Until I was pregnant, I felt so envious whenever I’d spot an expectant mother. I wanted to experience the glow everyone talks about. I couldn’t wait for my own baby bump, to feel those little feet move inside me. What I really wanted though was that perfect little baby. (That little baby wasn’t perfect. She was and is amazing! So is her little sister.) I wanted another perfect little baby about a year after my first was born. My longing for a baby was part of my inner identity for so long that I was caught off guard. If I didn’t want another baby, why not?

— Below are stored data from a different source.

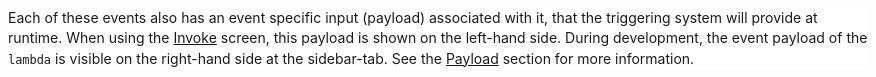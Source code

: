 
Each of these events also has an event specific input (payload) associated with it, that the triggering system will provide at runtime. When using the [Invoke](function-as-a-service-deploying-functions.html#testing-your-function) screen, this payload is shown on the left-hand side. During development, the event payload of the `lambda` is visible on the right-hand side at the sidebar-tab. See the [Payload](function-as-a-service-developing-with-faas-overview.html#editor-sidebar) section for more information.
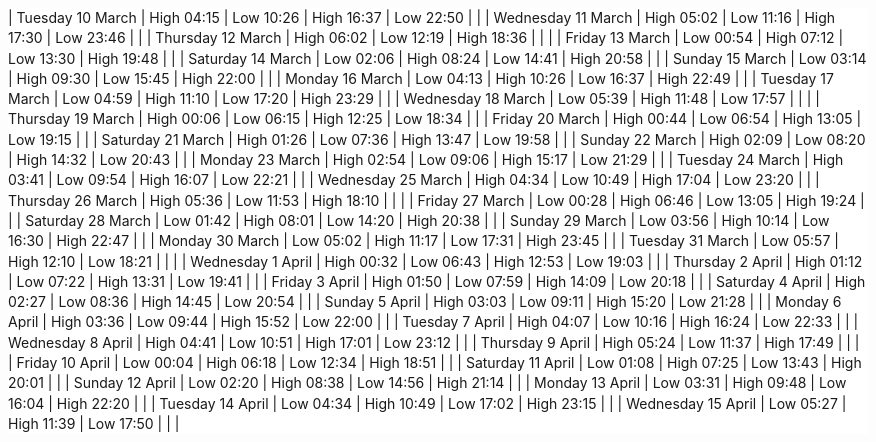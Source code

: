 | Tuesday 10 March | High 04:15 | Low 10:26 | High 16:37 | Low 22:50 |  | 
| Wednesday 11 March | High 05:02 | Low 11:16 | High 17:30 | Low 23:46 |  | 
| Thursday 12 March | High 06:02 | Low 12:19 | High 18:36 |  |  | 
| Friday 13 March | Low 00:54 | High 07:12 | Low 13:30 | High 19:48 |  | 
| Saturday 14 March | Low 02:06 | High 08:24 | Low 14:41 | High 20:58 |  | 
| Sunday 15 March | Low 03:14 | High 09:30 | Low 15:45 | High 22:00 |  | 
| Monday 16 March | Low 04:13 | High 10:26 | Low 16:37 | High 22:49 |  | 
| Tuesday 17 March | Low 04:59 | High 11:10 | Low 17:20 | High 23:29 |  | 
| Wednesday 18 March | Low 05:39 | High 11:48 | Low 17:57 |  |  | 
| Thursday 19 March | High 00:06 | Low 06:15 | High 12:25 | Low 18:34 |  | 
| Friday 20 March | High 00:44 | Low 06:54 | High 13:05 | Low 19:15 |  | 
| Saturday 21 March | High 01:26 | Low 07:36 | High 13:47 | Low 19:58 |  | 
| Sunday 22 March | High 02:09 | Low 08:20 | High 14:32 | Low 20:43 |  | 
| Monday 23 March | High 02:54 | Low 09:06 | High 15:17 | Low 21:29 |  | 
| Tuesday 24 March | High 03:41 | Low 09:54 | High 16:07 | Low 22:21 |  | 
| Wednesday 25 March | High 04:34 | Low 10:49 | High 17:04 | Low 23:20 |  | 
| Thursday 26 March | High 05:36 | Low 11:53 | High 18:10 |  |  | 
| Friday 27 March | Low 00:28 | High 06:46 | Low 13:05 | High 19:24 |  | 
| Saturday 28 March | Low 01:42 | High 08:01 | Low 14:20 | High 20:38 |  | 
| Sunday 29 March | Low 03:56 | High 10:14 | Low 16:30 | High 22:47 |  | 
| Monday 30 March | Low 05:02 | High 11:17 | Low 17:31 | High 23:45 |  | 
| Tuesday 31 March | Low 05:57 | High 12:10 | Low 18:21 |  |  | 
| Wednesday 1 April | High 00:32 | Low 06:43 | High 12:53 | Low 19:03 |  | 
| Thursday 2 April | High 01:12 | Low 07:22 | High 13:31 | Low 19:41 |  | 
| Friday 3 April | High 01:50 | Low 07:59 | High 14:09 | Low 20:18 |  | 
| Saturday 4 April | High 02:27 | Low 08:36 | High 14:45 | Low 20:54 |  | 
| Sunday 5 April | High 03:03 | Low 09:11 | High 15:20 | Low 21:28 |  | 
| Monday 6 April | High 03:36 | Low 09:44 | High 15:52 | Low 22:00 |  | 
| Tuesday 7 April | High 04:07 | Low 10:16 | High 16:24 | Low 22:33 |  | 
| Wednesday 8 April | High 04:41 | Low 10:51 | High 17:01 | Low 23:12 |  | 
| Thursday 9 April | High 05:24 | Low 11:37 | High 17:49 |  |  | 
| Friday 10 April | Low 00:04 | High 06:18 | Low 12:34 | High 18:51 |  | 
| Saturday 11 April | Low 01:08 | High 07:25 | Low 13:43 | High 20:01 |  | 
| Sunday 12 April | Low 02:20 | High 08:38 | Low 14:56 | High 21:14 |  | 
| Monday 13 April | Low 03:31 | High 09:48 | Low 16:04 | High 22:20 |  | 
| Tuesday 14 April | Low 04:34 | High 10:49 | Low 17:02 | High 23:15 |  | 
| Wednesday 15 April | Low 05:27 | High 11:39 | Low 17:50 |  |  | 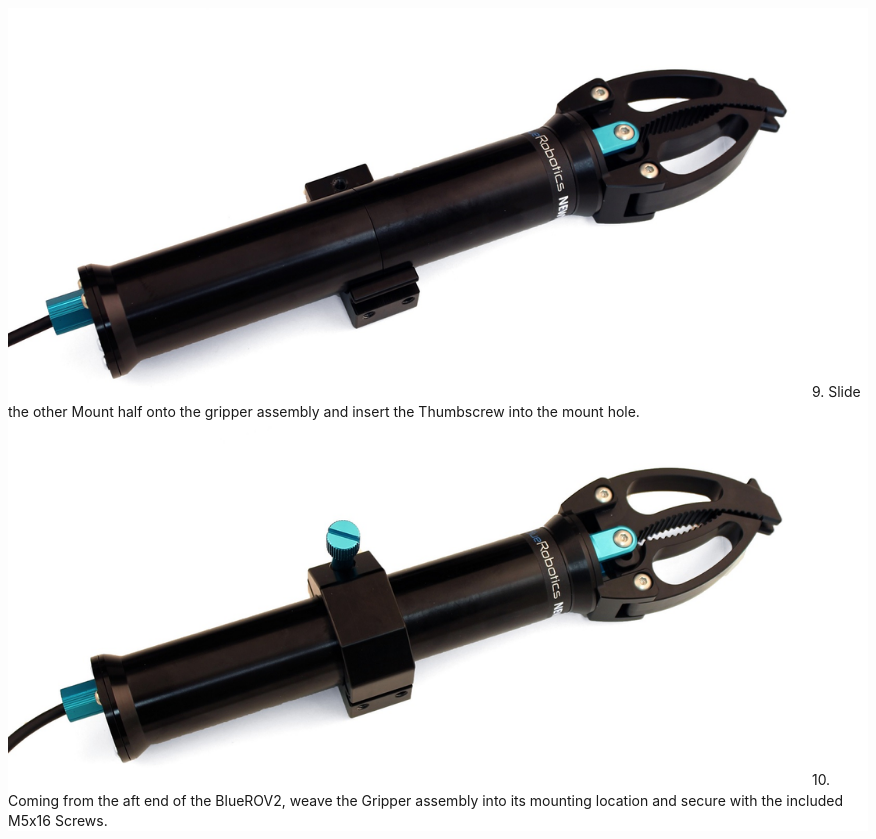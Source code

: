 <img src="/newton-gripper/cad/gripper-tutorial-mount-half.jpg" class="img-responsive img-center" style="max-width:800px"  />
9. Slide the other Mount half onto the gripper assembly and insert the Thumbscrew into the mount hole.
<img src="/newton-gripper/cad/gripper-tutorial-mount-full.jpg" class="img-responsive img-center" style="max-width:800px"  />
10. Coming from the aft end of the BlueROV2, weave the Gripper assembly into its mounting location and secure with the included M5x16 Screws.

I experienced postpartum depression months after my second daughter was born. Is that it? Possibly the fact that my husband works more hours now than he did after my oldest was born? Or maybe it’s because I just turned 35. It’s a combination of all of those reasons and more.
Babies are less romantic than often portrayed. It’s not just a few days or weeks of interruptions all night long. It’s learning how to care for a new life–an entire person–while you try to hold on to yourself and what makes you you. Having a baby is learning to take care of yourself when the only thought going through your head is “Don’t make the baby cry. Don’t make the baby cry.”
There’s not much that’s easy about making this decision to be done having babies, and the factors are different for every family.
Life is not romantic notions. Not most of it, anyway. I’m ready for the days of little babies to fade away, even if I do not feel ready.
My youngest will likely wean herself very soon, and I’m going to be okay even if it makes me sad. My oldest will learn to tie her shoes and, little by little, need me less. We’ll say goodbye to baby snuggles but experience new things like bicycles and learning to read.
We’ll have meaningful conversations with our girls. They won’t all be easy, but it will be beautiful to watch our children learn to articulate their feelings and beliefs. I want to support their passions, teach them how to be true to themselves, and help them make hard decisions.
Maybe I’m done having babies. And maybe this baby season is behind me. But a new one awaits.